Why What Other Advisors Do Matters
For an individual advisor, avoiding the consequences of being found liable for negligent advice seems simple enough: Just don't give negligent advice, right? That might be the case for an owner/advisor of a solo practice who is ultimately only impacted by their own actions as an advisor, but for anyone who works on a team where other advisors are involved, it's not enough to simply mind one's own business.
This is because what affects a firm as a whole impacts everyone who works for that firm. An advisor can be perfectly diligent in how they give advice themselves, but if one of their co-workers is found liable for giving negligent advice, they could still suffer some of the negative consequences. Most severely, if the firm they work for doesn't have proper E&O coverage, a liability claim could impact its financial stability, putting the jobs of each of that firm's advisors at risk even though most of them may not have been to blame. In any event, the reputational risk of having worked for a firm that was found liable for the negligent advice of one of its advisors could dog an employee for the rest of their career.

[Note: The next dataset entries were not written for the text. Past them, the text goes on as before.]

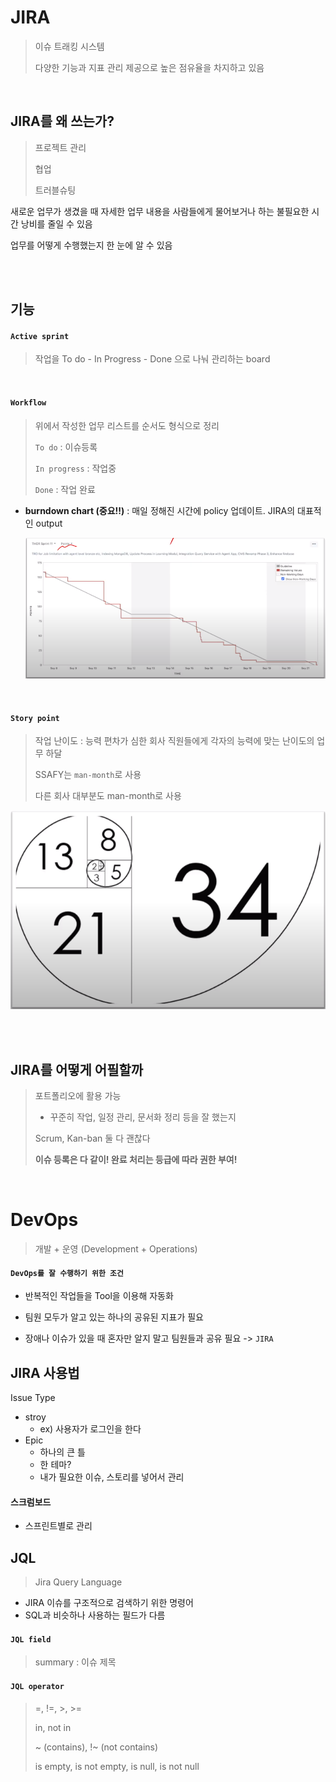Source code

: # JIRA

> 이슈 트래킹 시스템
>
> 다양한 기능과 지표 관리 제공으로 높은 점유율을 차지하고 있음

<br>

## JIRA를 왜 쓰는가?

> 프로젝트 관리
>
> 협업
>
> 트러블슈팅

새로운 업무가 생겼을 때 자세한 업무 내용을 사람들에게 물어보거나 하는 불필요한 시간 낭비를 줄일 수 있음

업무를 어떻게 수행했는지 한 눈에 알 수 있음

<br>



<br>

## 기능

#### `Active sprint`

>  작업을 To do - In Progress - Done 으로 나눠 관리하는 board

<br>

#### `Workflow`

> 위에서 작성한 업무 리스트를 순서도 형식으로 정리
>
> `To do` : 이슈등록
>
> `In progress` : 작업중
>
> `Done` : 작업 완료

- **burndown chart (중요!!)** : 매일 정해진 시간에 policy 업데이트. JIRA의 대표적인 output

  ![image-20210630095156726](README.assets/image-20210630095156726-1625014319633.png)

<br>

#### `Story point`

> 작업 난이도 : 능력 편차가 심한 회사 직원들에게 각자의 능력에 맞는 난이도의 업무 하달
>
> SSAFY는 `man-month`로 사용
>
> 다른 회사 대부분도 man-month로 사용

![image-20210630095601142](README.assets/image-20210630095601142.png)

<br>

<br>

## JIRA를 어떻게 어필할까

> 포트폴리오에 활용 가능
>
> - 꾸준히 작업, 일정 관리, 문서화 정리 등을 잘 했는지 
>
> Scrum, Kan-ban 둘 다 괜찮다
>
> **이슈 등록은 다 같이! 완료 처리는 등급에 따라 권한 부여!**





<br>

# DevOps

> 개발 + 운영 (Development + Operations)

#### `DevOps를 잘 수행하기 위한 조건`

- 반복적인 작업들을 Tool을 이용해 자동화

- 팀원 모두가 알고 있는 하나의 공유된 지표가 필요

- 장애나 이슈가 있을 때 혼자만 알지 말고 팀원들과 공유 필요 -> `JIRA`



## JIRA 사용법

Issue Type

- stroy
  - ex) 사용자가 로그인을 한다
- Epic
  - 하나의 큰 틀
  - 한 테마?
  - 내가 필요한 이슈, 스토리를 넣어서 관리



#### 스크럼보드

- 스프린트별로 관리



## JQL

> Jira Query Language

- JIRA 이슈를 구조적으로 검색하기 위한 명령어
- SQL과 비슷하나 사용하는 필드가 다름



#### `JQL field`

> summary : 이슈 제목
>
> 



#### `JQL operator`

> =, !=, >, >=
>
> in, not in
>
> ~ (contains), !~ (not contains)
>
> is empty, is not empty, is null, is not null





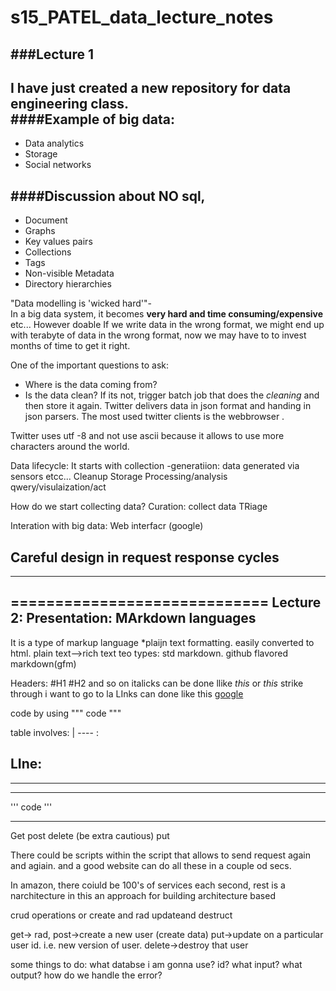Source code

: # s15_PATEL_data_lecture_notes

###Lecture 1  
---
I have just created a new repository for data engineering class.  
####**Example of big data**:  
---
* Data analytics  
* Storage  
* Social networks  

####**Discussion about NO sql**, 
---
* Document
* Graphs
* Key values pairs
* Collections
* Tags
* Non-visible Metadata
* Directory hierarchies

"Data modelling is 'wicked hard'"-  
In a big data system, it becomes **very hard and time consuming/expensive** etc... However doable
If we write data in the wrong format, we might end up with terabyte of data in the wrong format, now we may have to to invest months of time to get it right.

One of the important questions to ask:  
* Where is the data coming from?
* Is the data clean?
If its not, trigger batch job that does the _cleaning_ and then store it again.
Twitter delivers data in json format and handing in json parsers.
The most used twitter clients is the webbrowser . 

Twitter uses utf -8 and not use ascii because it allows to use more characters around the world.

Data lifecycle:
It starts with collection
-generatiion: data generated via sensors etcc...
Cleanup
Storage
Processing/analysis
qwery/visulaization/act

How do we start collecting data?
Curation: collect data
TRiage


Interation with big data:
Web interfacr (google)


Careful design in request response cycles
------------------------------
------------------------------
=============================
Lecture 2:
Presentation:
MArkdown languages
-------
It is a type of markup language
*plaijn text formatting.
easily converted to html.
plain text-->rich text
teo types:
std markdown.
github flavored markdown(gfm)

Headers:
#H1
#H2 and so on
italicks can be done llike *this* or _this_
strike through
 i want to
 go to
 la
LInks can done like this
[google](www.google.com)

code by using """ code """


table involves:
| ---- :


LIne:
---
***
___

''' code '''

--------------
Get
post
delete (be extra cautious)
put

There could be scripts within the script that allows to send request again and agiain. and a good website can do all these in a couple od secs.


In amazon, there coiuld be 100's of services each second, 
rest is a narchitecture in this an approach for building architecture based

crud operations or create and rad updateand destruct


get-> rad,
post->create a new user (create data)
put->update on a particular user id. i.e. new version of user.
delete->destroy that user

some things to do:
what databse i am gonna use?
id?
what input?
what output?
how do we handle the error?





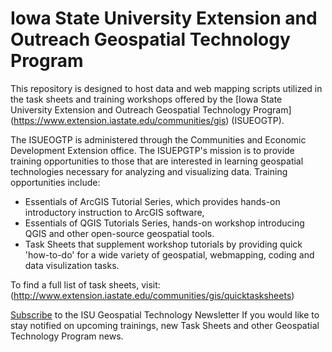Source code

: Iowa State University Extension and Outreach Geospatial Technology Program
=============

This repository is designed to host data and web mapping scripts utilized in the task sheets and training workshops offered by the [Iowa State University Extension and Outreach Geospatial Technology Program] (https://www.extension.iastate.edu/communities/gis) (ISUEOGTP).

The ISUEOGTP is administered through the Communities and Economic Development Extension office. The ISUEPGTP's mission is to provide training opportunities to those that are interested in learning geospatial technologies necessary for analyzing and visualizing data. Training opportunities include:
- Essentials of ArcGIS Tutorial Series, which provides hands-on introductory instruction to ArcGIS software, 
- Essentials of QGIS Tutorials Series, hands-on workshop introducing QGIS and other open-source geospatial tools.
- Task Sheets that supplement workshop tutorials by providing quick 'how-to-do' for a wide variety of geospatial, webmapping, coding and data visulization tasks.

To find a full list of task sheets, visit: (http://www.extension.iastate.edu/communities/gis/quicktasksheets)

[Subscribe](http://www.extension.iastate.edu/communities/GIS/subscribe) to the ISU Geospatial Technology Newsletter If you would like to stay notified on upcoming trainings, new Task Sheets and other Geospatial Technology Program news.


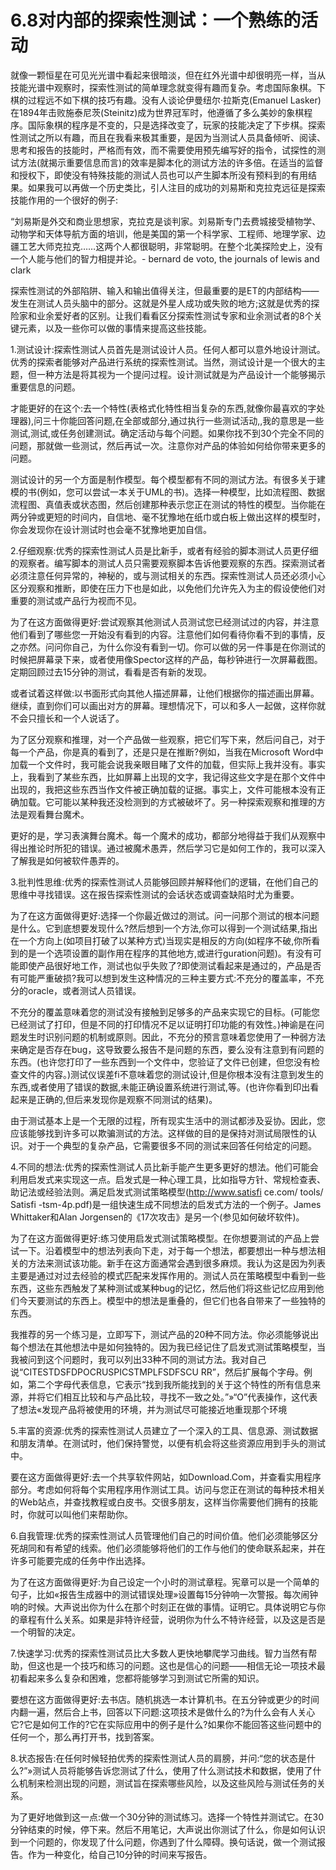 # 6.8对内部的探索性测试：一个熟练的活动

就像一颗恒星在可见光光谱中看起来很暗淡，但在红外光谱中却很明亮一样，当从技能光谱中观察时，探索性测试的简单理念就变得有趣而复杂。考虑国际象棋。下棋的过程远不如下棋的技巧有趣。没有人谈论伊曼纽尔·拉斯克(Emanuel Lasker)在1894年击败施泰尼茨(Steinitz)成为世界冠军时，他遵循了多么美妙的象棋程序。国际象棋的程序是不变的，只是选择改变了，玩家的技能决定了下步棋。探索性测试之所以有趣，而且在我看来极其重要，是因为当测试人员具备倾听、阅读、思考和报告的技能时，严格而有效，而不需要使用预先编写好的指令，试探性的测试方法(就揭示重要信息而言)的效率是脚本化的测试方法的许多倍。在适当的监督和授权下，即使没有特殊技能的测试人员也可以产生脚本所没有预料到的有用结果。如果我可以再做一个历史类比，引人注目的成功的刘易斯和克拉克远征是探索技能作用的一个很好的例子:

“刘易斯是外交和商业思想家，克拉克是谈判家。刘易斯专门去费城接受植物学、动物学和天体导航方面的培训，他是美国的第一个科学家、工程师、地理学家、边疆工艺大师克拉克……这两个人都很聪明，非常聪明。在整个北美探险史上，没有一个人能与他们的智力相提并论。- bernard de voto, the journals of lewis and clark

探索性测试的外部陷阱、输入和输出值得关注，但最重要的是ET的内部结构——发生在测试人员头脑中的部分。这就是外星人成功或失败的地方;这就是优秀的探险家和业余爱好者的区别。让我们看看区分探索性测试专家和业余测试者的8个关键元素，以及一些你可以做的事情来提高这些技能。

1.测试设计:探索性测试人员首先是测试设计人员。任何人都可以意外地设计测试。优秀的探索者能够对产品进行系统的探索性测试。当然，测试设计是一个很大的主题，但一种方法是将其视为一个提问过程。设计测试就是为产品设计一个能够揭示重要信息的问题。

才能更好的在这个:去一个特性(表格式化特性相当复杂的东西,就像你最喜欢的字处理器),问三十你能回答问题,在全部或部分,通过执行一些测试活动,,我的意思是一些测试,测试,或任务创建测试。确定活动与每个问题。如果你找不到30个完全不同的问题，那就做一些测试，然后再试一次。注意你对产品的体验如何给你带来更多的问题。

测试设计的另一个方面是制作模型。每个模型都有不同的测试方法。有很多关于建模的书(例如，您可以尝试一本关于UML的书)。选择一种模型，比如流程图、数据流程图、真值表或状态图，然后创建那种表示您正在测试的特性的模型。当你能在两分钟或更短的时间内，自信地、毫不犹豫地在纸巾或白板上做出这样的模型时，你会发现你在设计测试时也会毫不犹豫地更加自信。

2.仔细观察:优秀的探索性测试人员是比新手，或者有经验的脚本测试人员更仔细的观察者。编写脚本的测试人员只需要观察脚本告诉他要观察的东西。探索测试者必须注意任何异常的，神秘的，或与测试相关的东西。探索性测试人员还必须小心区分观察和推断，即使在压力下也是如此，以免他们允许先入为主的假设使他们对重要的测试或产品行为视而不见。

为了在这方面做得更好:尝试观察其他测试人员测试您已经测试过的内容，并注意他们看到了哪些您一开始没有看到的内容。注意他们如何看待你看不到的事情，反之亦然。问问你自己，为什么你没有看到一切。你可以做的另一件事是在你测试的时候把屏幕录下来，或者使用像Spector这样的产品，每秒钟进行一次屏幕截图。定期回顾过去15分钟的测试，看看是否有新的发现。

或者试着这样做:以书面形式向其他人描述屏幕，让他们根据你的描述画出屏幕。继续，直到你们可以画出对方的屏幕。理想情况下，可以和多人一起做，这样你就不会只擅长和一个人说话了。

为了区分观察和推理，对一个产品做一些观察，把它们写下来，然后问自己，对于每一个产品，你是真的看到了，还是只是在推断?例如，当我在Microsoft Word中加载一个文件时，我可能会说我亲眼目睹了文件的加载，但实际上我并没有。事实上，我看到了某些东西，比如屏幕上出现的文字，我记得这些文字是在那个文件中出现的，我把这些东西当作文件被正确加载的证据。事实上，文件可能根本没有正确加载。它可能以某种我还没检测到的方式被破坏了。另一种探索观察和推理的方法是观看舞台魔术。

更好的是，学习表演舞台魔术。每一个魔术的成功，都部分地得益于我们从观察中得出推论时所犯的错误。通过被魔术愚弄，然后学习它是如何工作的，我可以深入了解我是如何被软件愚弄的。

3.批判性思维:优秀的探索性测试人员能够回顾并解释他们的逻辑，在他们自己的思维中寻找错误。这在报告探索性测试的会话状态或调查缺陷时尤为重要。

为了在这方面做得更好:选择一个你最近做过的测试。问一问那个测试的根本问题是什么。它到底想要发现什么?然后想到一个方法,你可以得到一个测试结果,指出在一个方向上(如项目打破了以某种方式)当现实是相反的方向(如程序不破,你所看到的是一个选项设置的副作用在程序的其他地方,或进行guration问题)。有没有可能即使产品很好地工作，测试也似乎失败了?即使测试看起来是通过的，产品是否有可能严重破损?我可以想到发生这种情况的三种主要方式:不充分的覆盖率，不充分的oracle，或者测试人员错误。

不充分的覆盖意味着您的测试没有接触到足够多的产品来实现它的目标。(可能您已经测试了打印，但是不同的打印情况不足以证明打印功能的有效性。)神谕是在问题发生时识别问题的机制或原则。因此，不充分的预言意味着您使用了一种弱方法来确定是否存在bug，这导致要么报告不是问题的东西，要么没有注意到有问题的东西。(也许您打印了一些东西到一个文件中，您验证了文件已创建，但您没有检查文件的内容。)测试仪误差fi不意味着您的测试设计,但是你根本没有注意到发生的东西,或者使用了错误的数据,未能正确设置系统进行测试,等。(也许你看到印出看起来是正确的,但后来发现你是观察不同测试的结果)。

由于测试基本上是一个无限的过程，所有现实生活中的测试都涉及妥协。因此，您应该能够找到许多可以欺骗测试的方法。这样做的目的是保持对测试局限性的认识。对于一个典型的复杂产品，它需要很多不同的测试来回答任何给定的问题。

4.不同的想法:优秀的探索性测试人员比新手能产生更多更好的想法。他们可能会利用启发式来实现这一点。启发式是一种心理工具，比如指导方针、常规检查表、助记法或经验法则。满足启发式测试策略模型(http://www.satisfi ce.com/ tools/ Satisfi -tsm-4p.pdf)是一组快速生成不同想法的启发式方法的一个例子。James Whittaker和Alan Jorgensen的《17次攻击》是另一个(参见如何破坏软件)。

为了在这方面做得更好:练习使用启发式测试策略模型。在你想要测试的产品上尝试一下。沿着模型中的想法列表向下走，对于每一个想法，都要想出一种与想法相关的方法来测试该功能。新手在这方面通常会遇到很多麻烦。我认为这是因为列表主要是通过对过去经验的模式匹配来发挥作用的。测试人员在策略模型中看到一些东西，这些东西触发了某种测试或某种bug的记忆，然后他们将这些记忆应用到他们今天要测试的东西上。模型中的想法是重叠的，但它们也各自带来了一些独特的东西。

我推荐的另一个练习是，立即写下，测试产品的20种不同方法。你必须能够说出每个想法在其他想法中是如何独特的。因为我已经记住了启发式测试策略模型，当我被问到这个问题时，我可以列出33种不同的测试方法。我对自己说“CITESTDSFDPOCRUSPICSTMPLFSDFSCU RR”，然后扩展每个字母。例如，第二个字母代表信息，它表示“找到我所能找到的关于这个特性的所有信息来源，并将它们相互比较和与产品比较，寻找不一致之处。”»“O”代表操作，这代表了想法«发现产品将被使用的环境，并为测试尽可能接近地重现那个环境

5.丰富的资源:优秀的探索性测试人员建立了一个深入的工具、信息源、测试数据和朋友清单。在测试时，他们保持警觉，以便有机会将这些资源应用到手头的测试中。

要在这方面做得更好:去一个共享软件网站，如Download.Com，并查看实用程序部分。考虑如何将每个实用程序用作测试工具。访问与您正在测试的每种技术相关的Web站点，并查找教程或白皮书。交很多朋友，这样当你需要他们拥有的技能时，你就可以叫他们来帮助你。

6.自我管理:优秀的探索性测试人员管理他们自己的时间价值。他们必须能够区分死胡同和有希望的线索。他们必须能够将他们的工作与他们的使命联系起来，并在许多可能要完成的任务中作出选择。

为了在这方面做得更好:为自己设定一个小时的测试章程。宪章可以是一个简单的句子，比如«报告生成器中的测试错误处理»设置每15分钟响一次警报。每次闹钟响的时候。大声说出你为什么在那个时刻正在做的事情。证明它。具体说明它与你的章程有什么关系。如果是非特许经营，说明你为什么不特许经营，以及这是否是一个明智的决定。

7.快速学习:优秀的探索性测试员比大多数人更快地攀爬学习曲线。智力当然有帮助，但这也是一个技巧和练习的问题。这也是信心的问题——相信无论一项技术最初看起来多么复杂和困难，您都将能够学习到测试它所需的知识。

要想在这方面做得更好:去书店。随机挑选一本计算机书。在五分钟或更少的时间内翻一遍，然后合上书，回答以下问题:这项技术是做什么的?为什么会有人关心它?它是如何工作的?它在实际应用中的例子是什么?如果你不能回答这些问题中的任何一个，那么再打开书，找到答案。

8.状态报告:在任何时候轻拍优秀的探索性测试人员的肩膀，并问:“您的状态是什么?”»测试人员将能够告诉您测试了什么，使用了什么测试技术和数据，使用了什么机制来检测出现的问题，测试旨在探索哪些风险，以及这些风险与测试任务的关系。

为了更好地做到这一点:做一个30分钟的测试练习。选择一个特性并测试它。在30分钟结束的时候，停下来。然后不用笔记，大声说出你测试了什么，你是如何认识到一个问题的，你发现了什么问题，你遇到了什么障碍。换句话说，做一个测试报告。作为一种变化，给自己10分钟的时间来写报告。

Which is why, ultimately, when exploring whether to join a firm, it's incredibly important to consider the firm's culture. A firm is more than an office space, a tech stack, and a corporate letterhead design – it's also a collection of other employees and advisors, and what those colleagues do matters to everyone else at the firm. It's only fair for an advisor considering whether or not to tie their own career to that firm to want to know how the firm is protecting itself and its employees from professional liability, not only via adequate E&O coverage but also by creating a culture where its advisors are trained and encouraged practice their profession with care and diligence.
In other words, even when an advisor is perfect in how they give advice, they won't be as happy or successful in their careers if they're the only ones doing so, because it's much more fulfilling to be surrounded by others who take the same care in advising their clients as they do!